As speculation grows around Gareth Bale’s future at Spurs, here are five practical examples of why he shouldn’t go to Spain.
English players have been a mixed bag when it comes to gracing La Liga. Gary Lineker and David Beckham are two players who coped admirably but Gareth Bale should look carefully at a few others before listening too much to the reported interest from Real Madrid.
Jermaine Pennant left parent club Liverpool in 2009 to go and play for Real Zaragoza in a similar position Bale plays for Spurs. He played 25 matches for the Spanish side, didn’t score a single goal and was then loaned to Stoke City before completely a permanent move back to England in 2010. And ever since Pennant has never been the same player he was back then at Liverpool.
Woodgate joined Real Madrid in 2004 in a big money move from Newcastle United.
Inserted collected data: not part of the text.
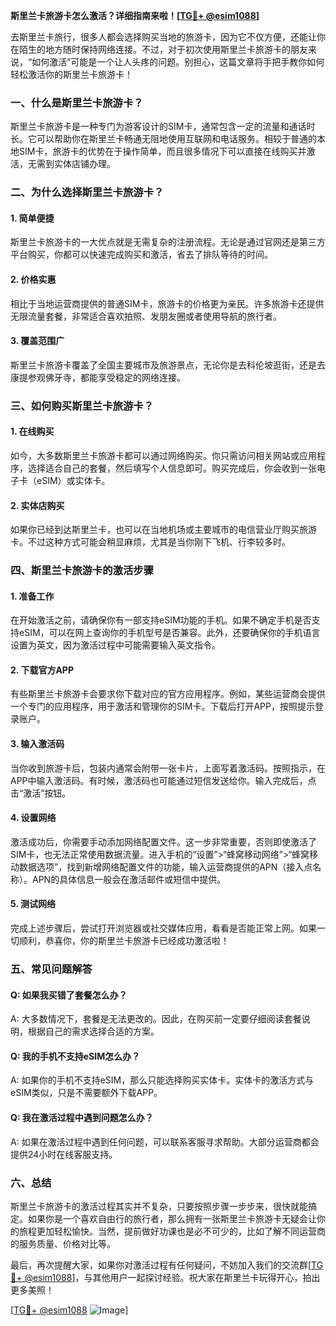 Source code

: **斯里兰卡旅游卡怎么激活？详细指南来啦！[[TG💪+ @esim1088](https://t.me/s/esim1088)]**

去斯里兰卡旅行，很多人都会选择购买当地的旅游卡，因为它不仅方便，还能让你在陌生的地方随时保持网络连接。不过，对于初次使用斯里兰卡旅游卡的朋友来说，“如何激活”可能是一个让人头疼的问题。别担心，这篇文章将手把手教你如何轻松激活你的斯里兰卡旅游卡！

### 一、什么是斯里兰卡旅游卡？

斯里兰卡旅游卡是一种专门为游客设计的SIM卡，通常包含一定的流量和通话时长。它可以帮助你在斯里兰卡畅通无阻地使用互联网和电话服务。相较于普通的本地SIM卡，旅游卡的优势在于操作简单，而且很多情况下可以直接在线购买并激活，无需到实体店铺办理。

### 二、为什么选择斯里兰卡旅游卡？

#### 1. 简单便捷
斯里兰卡旅游卡的一大优点就是无需复杂的注册流程。无论是通过官网还是第三方平台购买，你都可以快速完成购买和激活，省去了排队等待的时间。

#### 2. 价格实惠
相比于当地运营商提供的普通SIM卡，旅游卡的价格更为亲民。许多旅游卡还提供无限流量套餐，非常适合喜欢拍照、发朋友圈或者使用导航的旅行者。

#### 3. 覆盖范围广
斯里兰卡旅游卡覆盖了全国主要城市及旅游景点，无论你是去科伦坡逛街，还是去康提参观佛牙寺，都能享受稳定的网络连接。

### 三、如何购买斯里兰卡旅游卡？

#### 1. 在线购买
如今，大多数斯里兰卡旅游卡都可以通过网络购买。你只需访问相关网站或应用程序，选择适合自己的套餐，然后填写个人信息即可。购买完成后，你会收到一张电子卡（eSIM）或实体卡。

#### 2. 实体店购买
如果你已经到达斯里兰卡，也可以在当地机场或主要城市的电信营业厅购买旅游卡。不过这种方式可能会稍显麻烦，尤其是当你刚下飞机、行李较多时。

### 四、斯里兰卡旅游卡的激活步骤

#### 1. 准备工作
在开始激活之前，请确保你有一部支持eSIM功能的手机。如果不确定手机是否支持eSIM，可以在网上查询你的手机型号是否兼容。此外，还要确保你的手机语言设置为英文，因为激活过程中可能需要输入英文指令。

#### 2. 下载官方APP
有些斯里兰卡旅游卡会要求你下载对应的官方应用程序。例如，某些运营商会提供一个专门的应用程序，用于激活和管理你的SIM卡。下载后打开APP，按照提示登录账户。

#### 3. 输入激活码
当你收到旅游卡后，包装内通常会附带一张卡片，上面写着激活码。按照指示，在APP中输入激活码。有时候，激活码也可能通过短信发送给你。输入完成后，点击“激活”按钮。

#### 4. 设置网络
激活成功后，你需要手动添加网络配置文件。这一步非常重要，否则即使激活了SIM卡，也无法正常使用数据流量。进入手机的“设置”>“蜂窝移动网络”>“蜂窝移动数据选项”，找到新增网络配置文件的功能，输入运营商提供的APN（接入点名称）。APN的具体信息一般会在激活邮件或短信中提供。

#### 5. 测试网络
完成上述步骤后，尝试打开浏览器或社交媒体应用，看看是否能正常上网。如果一切顺利，恭喜你，你的斯里兰卡旅游卡已经成功激活啦！

### 五、常见问题解答

#### Q: 如果我买错了套餐怎么办？
A: 大多数情况下，套餐是无法更改的。因此，在购买前一定要仔细阅读套餐说明，根据自己的需求选择合适的方案。

#### Q: 我的手机不支持eSIM怎么办？
A: 如果你的手机不支持eSIM，那么只能选择购买实体卡。实体卡的激活方式与eSIM类似，只是不需要额外下载APP。

#### Q: 我在激活过程中遇到问题怎么办？
A: 如果在激活过程中遇到任何问题，可以联系客服寻求帮助。大部分运营商都会提供24小时在线客服支持。

### 六、总结

斯里兰卡旅游卡的激活过程其实并不复杂，只要按照步骤一步步来，很快就能搞定。如果你是一个喜欢自由行的旅行者，那么拥有一张斯里兰卡旅游卡无疑会让你的旅程更加轻松愉快。当然，提前做好功课也是必不可少的，比如了解不同运营商的服务质量、价格对比等。

最后，再次提醒大家，如果你对激活过程有任何疑问，不妨加入我们的交流群[[TG💪+ @esim1088](https://t.me/s/esim1088)]，与其他用户一起探讨经验。祝大家在斯里兰卡玩得开心，拍出更多美照！

[[TG💪+ @esim1088](https://t.me/s/esim1088) ![Image](https://i.postimg.cc/4NQfJmqS/Snipaste-2025-05-13-00-14-12.png)]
He was meant to be the next Bobby Moore-esque English centre back but he played just nine times during an injury plagued three years in Spain. He also got scored an own goal and got sent off on his debut. What a way to introduce himself in Spain.
Granted Collymore moved to Real Oviedo at the end of his career while Bale is being touted for a move before the peak of his career, but Collymore is another example of a British player who went to Spain and failed. He played just three times and didn’t hit the back of the net once before deciding to hang up his boots.
Micheal Owen was an important figure at Liverpool, He was renowned for his pace and ability to convert chances when they came calling, Many tipped Him for greatness after he became the youngster player to appear at the 1998 FIFA World Cup. Owen then went on to sign for Real Madrid knowing fully well that he had to fight for shirt along side Brazilian Ronaldo and already established striker Raul. Owen scored just 16 goals in 45 games for Real Madrid which was effectively the last serious move of his career. He did go on to play for Manchester United but he went to Real Madrid with all of Spain expecting greatness but what they got instead was a mixture of injury and inconsistency. And now no manager ever thinks of Michael Owen when drawing up an England squad for any match, neither does the Media mention his name any longer.
Mark Draper was one of Aston villa’s most consistent players between 1995 and 2000 but he was sent out on loan to Ray Vallecano, where he made just four appearances for the club. He came back to England after injury and was never the same again spending three years at Southampton with just 24 appearances.
As the saying goes "a word is enough for the wise"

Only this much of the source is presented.